Thursday, September 8, 2011, ϟ 0 shout(s)

gloomy mood today.
anyone out there to cheer me up :(
i wish there's just someone there willing to lend me a listening ear.

i have a stupid time in maple waiting for about 10mins for the so-called buyer
someone is at home irritating the hell out of me
&& i just cant find some time for myself so that i can be happy.

this is a blog entry for you:

please, can you just do me a favour and stop asking me stupid questions.
i can stand answering some.
if it's just asked once a day.
but dont just keep on asking and asking without taking any actions.

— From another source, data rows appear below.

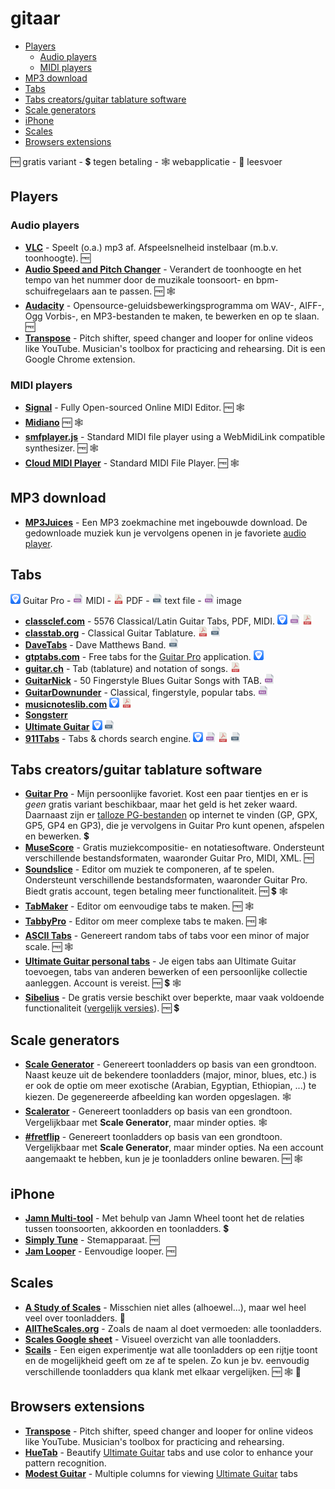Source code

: # gitaar <!-- omit from toc -->

- [Players](#players)
  - [Audio players](#audio-players)
  - [MIDI players](#midi-players)
- [MP3 download](#mp3-download)
- [Tabs](#tabs)
- [Tabs creators/guitar tablature software](#tabs-creatorsguitar-tablature-software)
- [Scale generators](#scale-generators)
- [iPhone](#iphone)
- [Scales](#scales)
- [Browsers extensions](#browsers-extensions)

🆓 gratis variant - 💲 tegen betaling - 🕸️ webapplicatie - 📖 leesvoer

## Players

### Audio players

- [**VLC**](https://www.videolan.org/vlc/) - Speelt (o.a.) mp3 af. Afspeelsnelheid instelbaar (m.b.v. toonhoogte). 🆓
- [**Audio Speed and Pitch Changer**](https://vocalremover.org/pitch/) - Verandert de toonhoogte en het tempo van het nummer door de muzikale toonsoort- en bpm-schuifregelaars aan te passen. 🆓 🕸️
- [**Audacity**](https://www.audacityteam.org/) - Opensource-geluidsbewerkingsprogramma om WAV-, AIFF-, Ogg Vorbis-, en MP3-bestanden te maken, te bewerken en op te slaan. 🆓
- [**Transpose**](https://transpose.video/) - Pitch shifter, speed changer and looper for online videos like YouTube. Musician's toolbox for practicing and rehearsing. Dit is een Google Chrome extension.

### MIDI players

- [**Signal**](https://signal.vercel.app/) - Fully Open-sourced Online MIDI Editor. 🆓 🕸️
- [**Midiano**](https://app.midiano.com/) 🆓 🕸️
- [**smfplayer.js**](https://logue.dev/smfplayer.js/) - Standard MIDI file player using a WebMidiLink compatible synthesizer. 🆓 🕸️
- [**Cloud MIDI Player**](https://midiplayer.ehubsoft.net/) - Standard MIDI File Player. 🆓 🕸️

## MP3 download

- [**MP3Juices**](https://w7.mp3-juices.nu/) - Een MP3 zoekmachine met ingebouwde download. De gedownloade muziek kun je vervolgens openen in je favoriete [audio player](README.md#audio-players).

## Tabs

![gp](images/gp.png) Guitar Pro - ![mid](images/mid.png) MIDI - ![pdf](images/pdf.png) PDF - ![txt](images/txt.png) text file - ![png](images/png.png) image

- [**classclef.com**](https://www.classclef.com) - 5576 Classical/Latin Guitar Tabs, PDF, MIDI. ![gp](images/gp.png) ![mid](images/mid.png) ![pdf](images/pdf.png)
- [**classtab.org**](https://www.classtab.org) - Classical Guitar Tablature. ![pdf](images/pdf.png) ![txt](images/txt.png)
- [**DaveTabs**](https://www.davetabs.com/) - Dave Matthews Band. ![txt](images/txt.png)
- [**gtptabs.com**](https://gtptabs.com/) - Free tabs for the [Guitar Pro](https://www.guitar-pro.com/) application. ![gp](images/gp.png)
- [**guitar.ch**](https://www.guitar.ch/en-us/guitar/tab/tab.html) - Tab (tablature) and notation of songs. ![pdf](images/pdf.png)
- [**GuitarNick**](https://www.guitarnick.com/fingerstyle_blues_songs.html) - 50 Fingerstyle Blues Guitar Songs with TAB. ![png](images/png.png)
- [**GuitarDownunder**](https://guitardownunder.com) - Classical, fingerstyle, popular tabs. ![png](images/png.png)
- [**musicnoteslib.com**](https://musicnoteslib.com/) ![gp](images/gp.png) ![pdf](images/pdf.png)
- [**Songsterr**](https://www.songsterr.com)
- [**Ultimate Guitar**](https://www.ultimate-guitar.com) ![gp](images/gp.png) ![txt](images/txt.png)
- [**911Tabs**](https://www.911tabs.com/) - Tabs & chords search engine. ![gp](images/gp.png) ![mid](images/mid.png) ![pdf](images/pdf.png) ![txt](images/txt.png)

## Tabs creators/guitar tablature software

- [**Guitar Pro**](https://www.guitar-pro.com/) - Mijn persoonlijke favoriet. Kost een paar tientjes en er is _geen_ gratis variant beschikbaar, maar het geld is het zeker waard. Daarnaast zijn er [talloze PG-bestanden](README.md#tabs) op internet te vinden (GP, GPX, GP5, GP4 en GP3), die je vervolgens in Guitar Pro kunt openen, afspelen en bewerken. 💲
- [**MuseScore**](https://musescore.org/nl) - Gratis muziekcompositie- en notatiesoftware. Ondersteunt verschillende bestandsformaten, waaronder Guitar Pro, MIDI, XML. 🆓
- [**Soundslice**](https://www.soundslice.com/) - Editor om muziek te componeren, af te spelen. Ondersteunt verschillende bestandsformaten, waaronder Guitar Pro. Biedt gratis account, tegen betaling meer functionaliteit. 🆓 💲 🕸️
- [**TabMaker**](https://tab-maker.com/) - Editor om eenvoudige tabs te maken. 🆓 🕸️
- [**TabbyPro**](https://tabby.pro/) - Editor om meer complexe tabs te maken. 🆓 🕸️
- [**ASCII Tabs**](https://www.asciitabs.com/) - Genereert random tabs of tabs voor een minor of major scale. 🆓 🕸️
- [**Ultimate Guitar personal tabs**](https://www.ultimate-guitar.com/contribution/submit/tabs) - Je eigen tabs aan Ultimate Guitar toevoegen, tabs van anderen bewerken of een persoonlijke collectie aanleggen. Account is vereist. 🆓 💲 🕸️
- [**Sibelius**](https://www.avid.com/sibelius) - De gratis versie beschikt over beperkte, maar vaak voldoende functionaliteit ([vergelijk versies](https://www.avid.com/sibelius/comparison)). 🆓 💲

## Scale generators

- [**Scale Generator**](https://www.guitarmasterclass.net/scalegenerator/) - Genereert toonladders op basis van een grondtoon. Naast keuze uit de bekendere toonladders (major, minor, blues, etc.) is er ook de optie om meer exotische (Arabian, Egyptian, Ethiopian, ...) te kiezen. De gegenereerde afbeelding kan worden opgeslagen. 🕸️
- [**Scalerator**](http://www.scalerator.com/) - Genereert toonladders op basis van een grondtoon. Vergelijkbaar met **Scale Generator**, maar minder opties. 🕸️
- [**#fretflip**](https://fretflip.com/) - Genereert toonladders op basis van een grondtoon. Vergelijkbaar met **Scale Generator**, maar minder opties. Na een account aangemaakt te hebben, kun je je toonladders online bewaren. 🆓 🕸️

## iPhone

- [**Jamn Multi-tool**](https://www.getjamn.com/) - Met behulp van Jamn Wheel toont het de relaties tussen toonsoorten, akkoorden en toonladders. 💲
- [**Simply Tune**](https://www.hellosimply.com/simply-tune) - Stemapparaat. 🆓
- [**Jam Looper**](https://apps.apple.com/us/app/jam-looper/id1061465697) - Eenvoudige looper. 🆓

## Scales

- [**A Study of Scales**](https://ianring.com/musictheory/scales/) - Misschien niet alles (alhoewel...), maar wel heel veel over toonladders. 📖
- [**AllTheScales.org**](http://allthescales.org/) - Zoals de naam al doet vermoeden: alle toonladders.
- [**Scales Google sheet**](https://docs.google.com/spreadsheets/d/1IObR5DCbNZBJCxTUdZuhBzR6K9sa73kDDwgWim7uSuE/edit?usp=sharing) - Visueel overzicht van alle toonladders.
- [**Scails**](https://scales.bazzel.nl/) - Een eigen experimentje wat alle toonladders op een rijtje toont en de mogelijkheid geeft om ze af te spelen. Zo kun je bv. eenvoudig verschillende toonladders qua klank met elkaar vergelijken. 🆓 🕸️ 🚧

## Browsers extensions

- [**Transpose**](https://chromewebstore.google.com/detail/transpose-%E2%96%B2%E2%96%BC-pitch-%E2%96%B9-spee/ioimlbgefgadofblnajllknopjboejda) - Pitch shifter, speed changer and looper for online videos like YouTube. Musician's toolbox for practicing and rehearsing.
- [**HueTab**](https://chromewebstore.google.com/detail/huetab-colors-for-ultimat/dallnmljjnjlfgcljhjahhhdfpojnbfc) - Beautify [Ultimate Guitar](https://www.ultimate-guitar.com) tabs and use color to enhance your pattern recognition.
- [**Modest Guitar**](https://chromewebstore.google.com/detail/modest-guitar-columns-for/kbdobpkcobapldadlpcjbjijmjnjfddk) - Multiple columns for viewing [Ultimate Guitar](https://www.ultimate-guitar.com) tabs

yesyes, people might say i am not cherishing what i have..u as a father.
but someone, will u please stand in my shoes and think.
i dont even think i have what is called a "fatherly-love" ever since i know things.
and then everything just changed when my mum called for a divorce.
u started to show concern for me.
do note that i am using "show"
Eg. what's the use of asking me if i ate already,
when i say i haven eat, u say very good.
when i say i eat already, u ask me if u need to takeaway food from downstairs for me.
under these circumstances, do u really think i can stand not shouting at you?

i do think that i grow until this old is somehow, due to you.
because you are the breadwinner of the house.
but just dont try asking me to smile at you and talk to u nicely.
i cant do it.

sincerely, i really do not know how to entertain ur fatherly-love.
it's just tiring me out.
just leave me alone, will you.
do u just have to make it until i dont want to come home at all.